Forecasting GDP in the presence of breaks: when is the past a good guide to the future?
George Kapetanios, Simon Price and Sophie Stone.
Bank of England, 20 August 2015
Structural breaks are a major source of forecast errors, and few come larger than the recent financial crisis and subsequent recession. After a break, formerly good models stop working. One way to cope is to discount the past in a data driven way. We try that, and find that shortly after the crash it was best to ignore almost all data older than three years – but now it is again time to take a longer view.
It is often argued (eg by Clements and Hendry) that structural change is the main cause of forecast errors. Often this appears as an apparent break in the unconditional mean (eg long-run GDP growth), even if the true change lies elsewhere. The period since the financial crisis is an obvious example – few foresaw the depths of recession, or the size of the apparent drop in productivity growth.
You might think that after a break has happened you can simply switch to a new model. But break detection is hard in real time, and even if you knew for sure that a break has just occurred, you would still want to use some pre-break data to estimate the model. This follows from the familiar mean-variance trade off – using only post-break data reduces bias (helps you estimate the mean correctly) but as there is little data available at first, estimation uncertainty is large (increases the variance). For known breaks, Pesaran and Timmerman advocate combining models estimated over many different sample periods, spanning the break.
But usually we don’t know if there has been a break, so one approach is to use models that are robust to them. Generally, discounting the past is a good way to go. In Giriatis, Kapetanios and Price a data-dependent method of picking the optimal discount factor is explored, based on past evidence of forecast performance. This method has good properties for many types of structural change and can be implemented using a variety of approaches. In the rest of this post we show how some approaches perform in a real and important example.
A recent (but historically infrequent) case in point
After the financial crisis, arguably a less than once in a century event, and subsequent recession, forecasters around the world started making enormous forecast errors. The Bank of England was no exception, in both inflation and (on which we focus here) GDP growth.
The forecasts published in the Inflation Report belong to the MPC, but the staff maintain a ‘statistical suite’ of non-structural models to forecast GDP growth and inflation which are used to provide an agnostic cross-check on the MPC’s forecasts. They make no assumptions about the structure of the economy and are judgement-free.
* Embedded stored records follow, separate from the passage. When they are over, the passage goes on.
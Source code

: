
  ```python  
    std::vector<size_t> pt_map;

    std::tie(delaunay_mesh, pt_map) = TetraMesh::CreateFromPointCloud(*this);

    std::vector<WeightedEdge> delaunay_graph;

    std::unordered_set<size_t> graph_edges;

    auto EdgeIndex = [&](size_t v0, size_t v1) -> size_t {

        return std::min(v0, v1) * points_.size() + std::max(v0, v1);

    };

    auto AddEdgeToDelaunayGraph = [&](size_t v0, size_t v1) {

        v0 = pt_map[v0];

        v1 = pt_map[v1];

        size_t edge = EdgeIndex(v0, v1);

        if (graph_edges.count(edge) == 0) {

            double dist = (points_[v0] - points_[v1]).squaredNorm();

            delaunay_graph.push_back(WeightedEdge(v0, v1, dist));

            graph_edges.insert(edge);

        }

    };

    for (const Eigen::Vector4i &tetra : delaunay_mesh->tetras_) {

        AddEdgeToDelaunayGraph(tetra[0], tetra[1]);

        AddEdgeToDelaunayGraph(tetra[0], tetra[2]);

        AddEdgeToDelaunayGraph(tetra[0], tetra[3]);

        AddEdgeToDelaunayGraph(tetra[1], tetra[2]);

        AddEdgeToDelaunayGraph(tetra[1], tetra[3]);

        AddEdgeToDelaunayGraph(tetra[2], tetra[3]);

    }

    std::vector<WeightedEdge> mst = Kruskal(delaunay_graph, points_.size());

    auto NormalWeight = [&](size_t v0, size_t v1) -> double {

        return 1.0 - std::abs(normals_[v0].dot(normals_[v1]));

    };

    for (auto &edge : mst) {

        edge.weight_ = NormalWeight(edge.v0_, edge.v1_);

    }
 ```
In the earliest version, breaks (primarily in inflation) were handled by trying to detect them statistically, and then forecasting the ‘demeaned’ data by subtracting the estimated averages. Subsequently those forecasts moved to a simple robust method: a short ‘rolling’ estimation window where the length of the estimation sample is fixed and moves on by one quarter every period (as opposed to the sample increasing as time goes by). But although based on some investigation, the choice of window length was pretty arbitrary and fixed at seven years.
The sharp falls in GDP during the crisis soon dominated the estimation sample. As most of the models in the suite have forecasts that tend to revert back to the sample mean fairly rapidly, they consequently did relatively well after the recession first hit because they quickly factored in slower growth. But when GDP growth recovered in 2013-14 they consistently under-predicted. This includes the ‘low-order’ autoregressive (AR) model (ie where growth is regressed solely on a small number of its own lagged values), which often performs well and is a common forecast benchmark. This is neatly illustrated in Figure 1 with the successive forecasts from an AR(1) model (ie with one lag), estimated using a seven year window. The forecasts all converge to a low value.
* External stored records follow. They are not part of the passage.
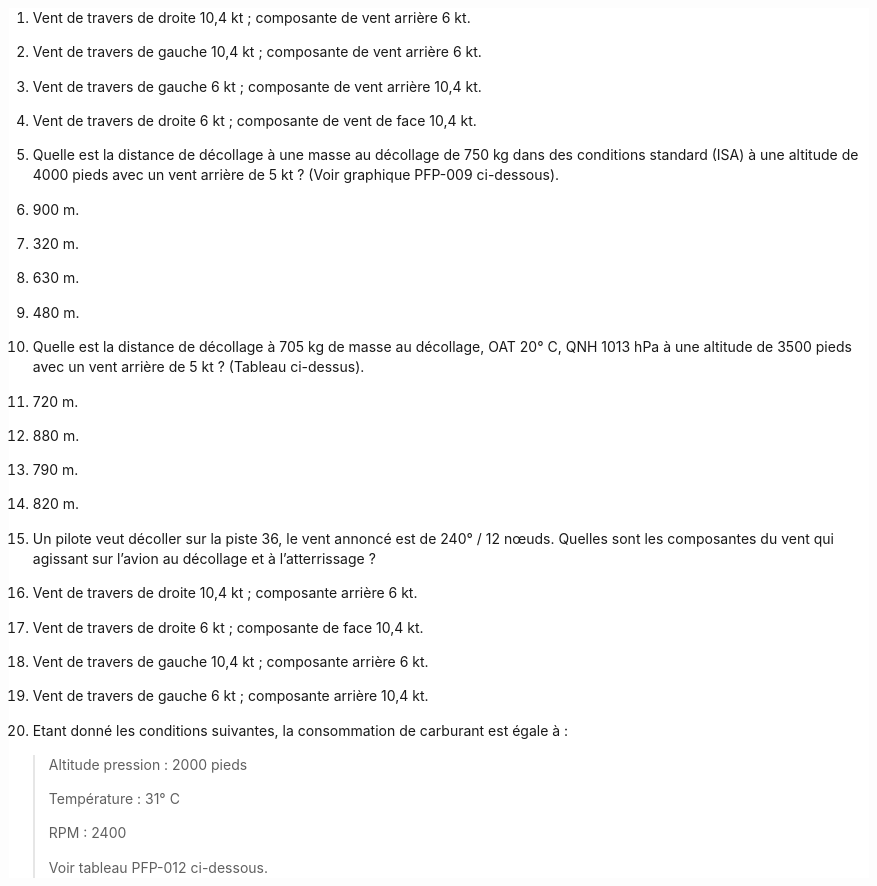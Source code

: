 
1.  Vent de travers de droite 10,4 kt ; composante de vent arrière 6 kt.

2.  Vent de travers de gauche 10,4 kt ; composante de vent arrière 6 kt.

3.  Vent de travers de gauche 6 kt ; composante de vent arrière 10,4 kt.

4.  Vent de travers de droite 6 kt ; composante de vent de face 10,4 kt.



55. Quelle est la distance de décollage à une masse au décollage de 750
    kg dans des conditions standard (ISA) à une altitude de 4000 pieds
    avec un vent arrière de 5 kt ? (Voir graphique PFP-009 ci-dessous).



1.  900 m.

2.  320 m.

3.  630 m.

4.  480 m.



56. Quelle est la distance de décollage à 705 kg de masse au décollage,
    OAT 20° C, QNH 1013 hPa à une altitude de 3500 pieds avec un vent
    arrière de 5 kt ? (Tableau ci-dessus).



1.  720 m.

2.  880 m.

3.  790 m.

4.  820 m.



57. Un pilote veut décoller sur la piste 36, le vent annoncé est de 240°
    / 12 nœuds. Quelles sont les composantes du vent qui agissant sur
    l’avion au décollage et à l’atterrissage ?



1.  Vent de travers de droite 10,4 kt ; composante arrière 6 kt.

2.  Vent de travers de droite 6 kt ; composante de face 10,4 kt.

3.  Vent de travers de gauche 10,4 kt ; composante arrière 6 kt.

4.  Vent de travers de gauche 6 kt ; composante arrière 10,4 kt.



58. Etant donné les conditions suivantes, la consommation de carburant
    est égale à :

> Altitude pression : 2000 pieds
>
> Température : 31° C
>
> RPM : 2400
>
> Voir tableau PFP-012 ci-dessous.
So could these forecasts have been improved if they had used data-dependent methods to determine window length or, more generally, to discount the past?
Finding the best window
Here we explore three approaches.
One is to optimise the length of the rolling estimation window, based on recent forecast performance. This is relatively extreme – past data within that window is given 100% weight but any data before the window starts is ignored.
A second, more natural approach might be to include all available data and place less weight on older observations than more recent observations. The Exponentially Weighted Moving Average (EWMA) of past data is one popular and simple way to do this.
For the AR, as the potential sample increases the maximum possible window increases. But as Figure 2 shows (with GDP growth in the bottom panel for reference), the optimal AR(1) window length fell from around 15 years to three years during the crisis. Similarly, the discount factor fell very rapidly from close to unity (don’t discount past data – use the whole sample) to zero (just use the most recent observation available), and stayed there. That effectively means we would have had a random walk (no-change) forecast, where the forecast is whatever the previous observation was. Consistent with this finding, the suite tended to give a large weight to the random walk model during the recession. That method will perform well after a major break, although may not be so good in normal times. After 2011, the optimal weight quickly rose towards unity again. So both these methods suggest that older observations should have received little or no weight for forecasting GDP during and (in the case of the EWMA) immediately post-crisis, and that we should now again place more weight on older observations.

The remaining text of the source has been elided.